Many thanks for that info.

I would be interested to Know what make you have and where you managed to source them.  I have found that winter tyres in my size hard to come by.


----------



## novice1968 (Mar 31, 2012)

fairytooth said:


> Many thanks for that info.
> 
> I would be interested to Know what make you have and where you managed to source them.  I have found that winter tyres in my size hard to come by.



hi
i bought mine on-line at mytyre.co,uk . They were delievered to my home and i had them fitted at my local tyre shop.
from memory, they were readily available and i picked michelin makes , 
regards


----------



## Ether (Mar 31, 2012)

I have just changed all my tyres as they were 5 years old. There was some crazing of the walls but plenty of tread.As I understand crazing would not be a reason for  failing an MOT. I am told tyre manufacturers will only guarantee tyres for 5 years which I think speaks for itself. My old tyres were Michelin Campers. I have replaced with Continentals. They were cheaper and reviews indicated that they are just as good as Michelins


----------



## Beemer (Mar 31, 2012)

Crikey!
This has caused me to have a look at my tyres...... 
Mine are coded 1205, so December 2005, so 7yrs old.
Should the mot pick up on 'dated' tyres or just the cracked or worn ones?


----------



## novice1968 (Mar 31, 2012)

Beemer said:


> Crikey!
> This has caused me to have a look at my tyres......
> Mine are coded 1205, so December 2005, so 7yrs old.
> Should the mot pick up on 'dated' tyres or just the cracked or worn ones?

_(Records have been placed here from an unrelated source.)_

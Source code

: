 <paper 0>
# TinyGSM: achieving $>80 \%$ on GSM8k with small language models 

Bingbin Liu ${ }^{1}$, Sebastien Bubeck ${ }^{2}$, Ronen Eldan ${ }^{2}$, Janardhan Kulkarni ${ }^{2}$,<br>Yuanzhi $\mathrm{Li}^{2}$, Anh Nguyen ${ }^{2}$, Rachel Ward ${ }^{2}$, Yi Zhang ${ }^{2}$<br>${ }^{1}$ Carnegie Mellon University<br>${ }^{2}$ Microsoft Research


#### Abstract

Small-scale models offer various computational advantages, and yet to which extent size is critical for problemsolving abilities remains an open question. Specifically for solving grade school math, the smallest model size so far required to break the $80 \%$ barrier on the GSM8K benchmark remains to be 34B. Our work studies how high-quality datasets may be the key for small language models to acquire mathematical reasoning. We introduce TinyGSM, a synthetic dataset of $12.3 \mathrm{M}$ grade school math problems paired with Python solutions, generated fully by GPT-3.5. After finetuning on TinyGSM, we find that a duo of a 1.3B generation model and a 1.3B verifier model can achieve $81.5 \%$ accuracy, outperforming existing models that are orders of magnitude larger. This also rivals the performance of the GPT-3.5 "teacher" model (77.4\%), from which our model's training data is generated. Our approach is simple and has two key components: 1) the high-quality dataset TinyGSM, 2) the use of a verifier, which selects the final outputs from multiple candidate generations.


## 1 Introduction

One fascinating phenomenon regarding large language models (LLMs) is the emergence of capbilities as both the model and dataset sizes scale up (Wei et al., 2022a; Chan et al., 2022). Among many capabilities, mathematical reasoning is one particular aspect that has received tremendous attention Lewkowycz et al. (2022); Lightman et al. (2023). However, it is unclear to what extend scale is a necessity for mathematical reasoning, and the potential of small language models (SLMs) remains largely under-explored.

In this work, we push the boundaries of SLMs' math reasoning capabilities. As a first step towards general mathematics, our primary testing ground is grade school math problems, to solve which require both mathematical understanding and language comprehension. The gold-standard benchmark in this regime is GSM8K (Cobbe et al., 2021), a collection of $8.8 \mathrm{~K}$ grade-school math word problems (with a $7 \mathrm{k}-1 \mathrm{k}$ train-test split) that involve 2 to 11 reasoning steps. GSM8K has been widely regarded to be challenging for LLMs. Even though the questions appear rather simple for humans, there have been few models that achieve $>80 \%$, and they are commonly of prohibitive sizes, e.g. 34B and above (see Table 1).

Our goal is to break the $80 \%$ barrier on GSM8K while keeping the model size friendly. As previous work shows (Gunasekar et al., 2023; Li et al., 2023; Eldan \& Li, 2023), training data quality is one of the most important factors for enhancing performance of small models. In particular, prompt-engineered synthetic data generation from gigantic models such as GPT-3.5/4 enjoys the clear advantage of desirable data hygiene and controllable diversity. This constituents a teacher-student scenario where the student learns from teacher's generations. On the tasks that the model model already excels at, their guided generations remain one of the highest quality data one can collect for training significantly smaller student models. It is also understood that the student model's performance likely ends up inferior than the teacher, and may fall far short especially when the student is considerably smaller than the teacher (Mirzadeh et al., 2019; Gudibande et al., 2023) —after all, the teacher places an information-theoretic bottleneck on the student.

I was told that Mot only check for legal tread depth and any damage on wall (crack etc)
Mine passed even more than 9 years old (correct pressure is far more important in use)
I am sure someone in the trade will come along to confirm or correct


----------



## Minisorella (Mar 31, 2012)

Beemer said:


> Crikey!
> *This has caused me to have a look at my tyres*......
> Mine are coded 1205, so December 2005, so 7yrs old.
> Should the mot pick up on 'dated' tyres or just the cracked or worn ones?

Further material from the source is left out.